# [Exercise prompt]
Search the listing for the word "begin" and return each line that contains it.
..........
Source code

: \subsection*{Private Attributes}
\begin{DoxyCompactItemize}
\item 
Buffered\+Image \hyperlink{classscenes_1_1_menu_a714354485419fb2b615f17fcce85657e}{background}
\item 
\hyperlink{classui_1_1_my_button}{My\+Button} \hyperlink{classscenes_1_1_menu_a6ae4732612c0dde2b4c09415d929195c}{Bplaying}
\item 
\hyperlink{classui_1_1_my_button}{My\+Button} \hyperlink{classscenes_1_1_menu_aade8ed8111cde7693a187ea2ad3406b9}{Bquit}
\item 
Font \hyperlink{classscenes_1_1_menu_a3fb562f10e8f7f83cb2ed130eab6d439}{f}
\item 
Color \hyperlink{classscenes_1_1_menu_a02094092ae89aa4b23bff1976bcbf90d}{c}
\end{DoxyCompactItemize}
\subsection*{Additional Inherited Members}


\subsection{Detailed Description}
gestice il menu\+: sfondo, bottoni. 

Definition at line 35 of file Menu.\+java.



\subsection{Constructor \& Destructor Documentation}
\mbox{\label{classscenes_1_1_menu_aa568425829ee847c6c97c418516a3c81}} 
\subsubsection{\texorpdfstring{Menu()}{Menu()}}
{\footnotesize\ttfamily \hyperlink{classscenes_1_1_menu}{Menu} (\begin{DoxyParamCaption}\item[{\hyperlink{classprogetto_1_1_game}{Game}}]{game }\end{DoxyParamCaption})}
..........
# [Answer for this exercise]
\begin{DoxyCompactItemize}
{\footnotesize\ttfamily \hyperlink{classscenes_1_1_menu}{Menu} (\begin{DoxyParamCaption}\item[{\hyperlink{classprogetto_1_1_game}{Game}}]{game }\end{DoxyParamCaption})}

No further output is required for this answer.